Contract!! Contract!! Contract!!

This is the stupidest mistake I keep making. I have been told a million times already have the client sign YOUR CONTRACT AND YOUR TERMS, regardless of the situation or the payment involved.

I keep getting burnt and I am going to force myself for EVERY engagement to ask the client to sign a contract regardless of the situation, the complexities, the time, manner of conversation (casual or otherwise) and of course the money.

A contract will save you ALWAYS*. Freelancing is a buyers market and bad reviews cost a lot. You must protect yourself immediately after you have started talking with the client and before even you have started working on the engagement.

Here is how I got or getting burnt for not having a contract.

Payment Fees

Yeah…Totally believable

This really bothers me that some clients deduct transaction fees from my payment. I asked to be paid in X amount, not X amount (minus) transaction fees (minus) forex fees (minus) Paypal auto invoice fees etc.

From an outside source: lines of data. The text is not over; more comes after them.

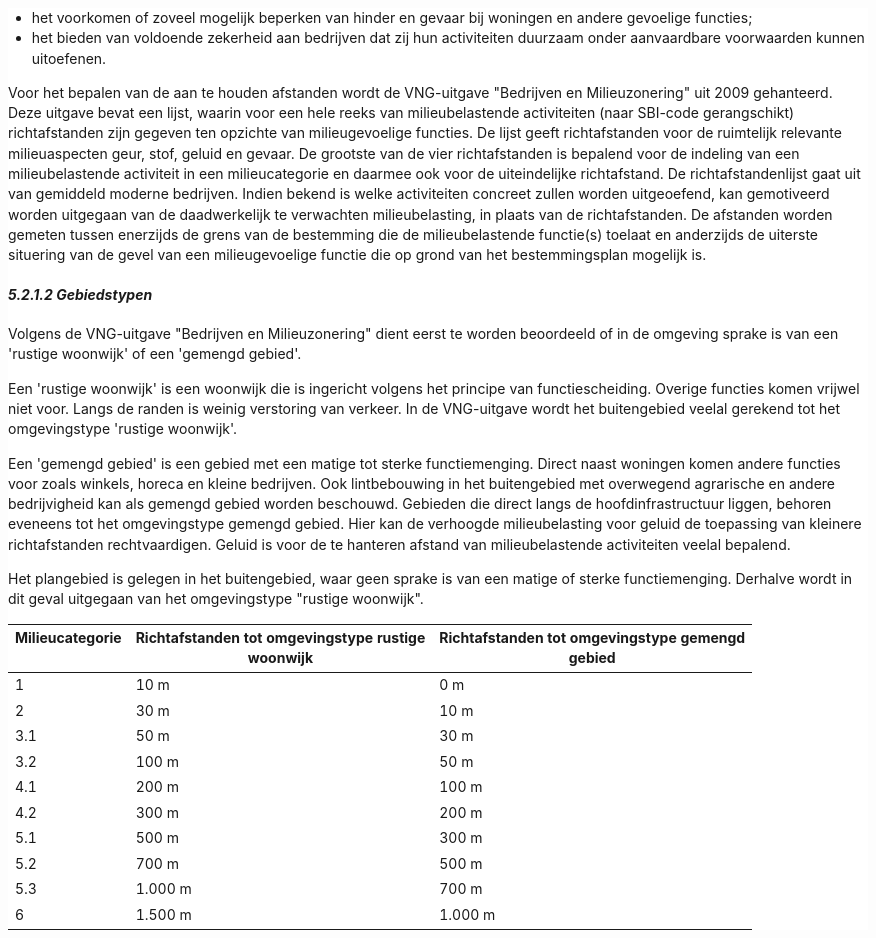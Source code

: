 - het voorkomen of zoveel mogelijk beperken van hinder en gevaar bij woningen en andere gevoelige functies;
- het bieden van voldoende zekerheid aan bedrijven dat zij hun activiteiten duurzaam onder aanvaardbare voorwaarden kunnen uitoefenen.

Voor het bepalen van de aan te houden afstanden wordt de VNG-uitgave "Bedrijven en Milieuzonering" uit 2009 gehanteerd. Deze uitgave bevat een lijst, waarin voor een hele reeks van milieubelastende activiteiten (naar SBI-code gerangschikt) richtafstanden zijn gegeven ten opzichte van milieugevoelige functies. De lijst geeft richtafstanden voor de ruimtelijk relevante milieuaspecten geur, stof, geluid en gevaar. De grootste van de vier richtafstanden is bepalend voor de indeling van een milieubelastende activiteit in een milieucategorie en daarmee ook voor de uiteindelijke richtafstand. De richtafstandenlijst gaat uit van gemiddeld moderne bedrijven. Indien bekend is welke activiteiten concreet zullen worden uitgeoefend, kan gemotiveerd worden uitgegaan van de daadwerkelijk te verwachten milieubelasting, in plaats van de richtafstanden. De afstanden worden gemeten tussen enerzijds de grens van de bestemming die de milieubelastende functie(s) toelaat en anderzijds de uiterste situering van de gevel van een milieugevoelige functie die op grond van het bestemmingsplan mogelijk is.

#### *5.2.1.2 Gebiedstypen*

Volgens de VNG-uitgave "Bedrijven en Milieuzonering" dient eerst te worden beoordeeld of in de omgeving sprake is van een 'rustige woonwijk' of een 'gemengd gebied'.

Een 'rustige woonwijk' is een woonwijk die is ingericht volgens het principe van functiescheiding. Overige functies komen vrijwel niet voor. Langs de randen is weinig verstoring van verkeer. In de VNG-uitgave wordt het buitengebied veelal gerekend tot het omgevingstype 'rustige woonwijk'.

Een 'gemengd gebied' is een gebied met een matige tot sterke functiemenging. Direct naast woningen komen andere functies voor zoals winkels, horeca en kleine bedrijven. Ook lintbebouwing in het buitengebied met overwegend agrarische en andere bedrijvigheid kan als gemengd gebied worden beschouwd. Gebieden die direct langs de hoofdinfrastructuur liggen, behoren eveneens tot het omgevingstype gemengd gebied. Hier kan de verhoogde milieubelasting voor geluid de toepassing van kleinere richtafstanden rechtvaardigen. Geluid is voor de te hanteren afstand van milieubelastende activiteiten veelal bepalend.

Het plangebied is gelegen in het buitengebied, waar geen sprake is van een matige of sterke functiemenging. Derhalve wordt in dit geval uitgegaan van het omgevingstype "rustige woonwijk".

| Milieucategorie | Richtafstanden tot omgevingstype rustige<br>woonwijk | Richtafstanden tot omgevingstype gemengd<br>gebied |
|-----------------|------------------------------------------------------|----------------------------------------------------|
| 1               | 10 m                                                 | 0 m                                                |
| 2               | 30 m                                                 | 10 m                                               |
| 3.1             | 50 m                                                 | 30 m                                               |
| 3.2             | 100 m                                                | 50 m                                               |
| 4.1             | 200 m                                                | 100 m                                              |
| 4.2             | 300 m                                                | 200 m                                              |
| 5.1             | 500 m                                                | 300 m                                              |
| 5.2             | 700 m                                                | 500 m                                              |
| 5.3             | 1.000 m                                              | 700 m                                              |
| 6               | 1.500 m                                              | 1.000 m                                            |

But clients play dumb even though they load the fees on you and take that discount of you. A contract means you have the ground to tell the client that you deserve exactly in the net agreed about amount regardless of whatever!

Payment Method

Time after time after the completion of the work I have heard this -

Do you have a Venmo?

Do you take BTC or crypto or Dogecoin? (Yes, I have been offered dogecoin)

Even though I was explicit in my instructions, many clients will pull these shenanigans after job completion.

BE STRONG ABOUT YOUR WORTH

Don’t give range options. I will work “7–10” hours.

The client will always assume the most favorable condition for them and will rarely concede to the range. If you are going to give any form of the target just give the minimum amount on the contract, but on a non-contract or “non-vouchable” situation give them a range.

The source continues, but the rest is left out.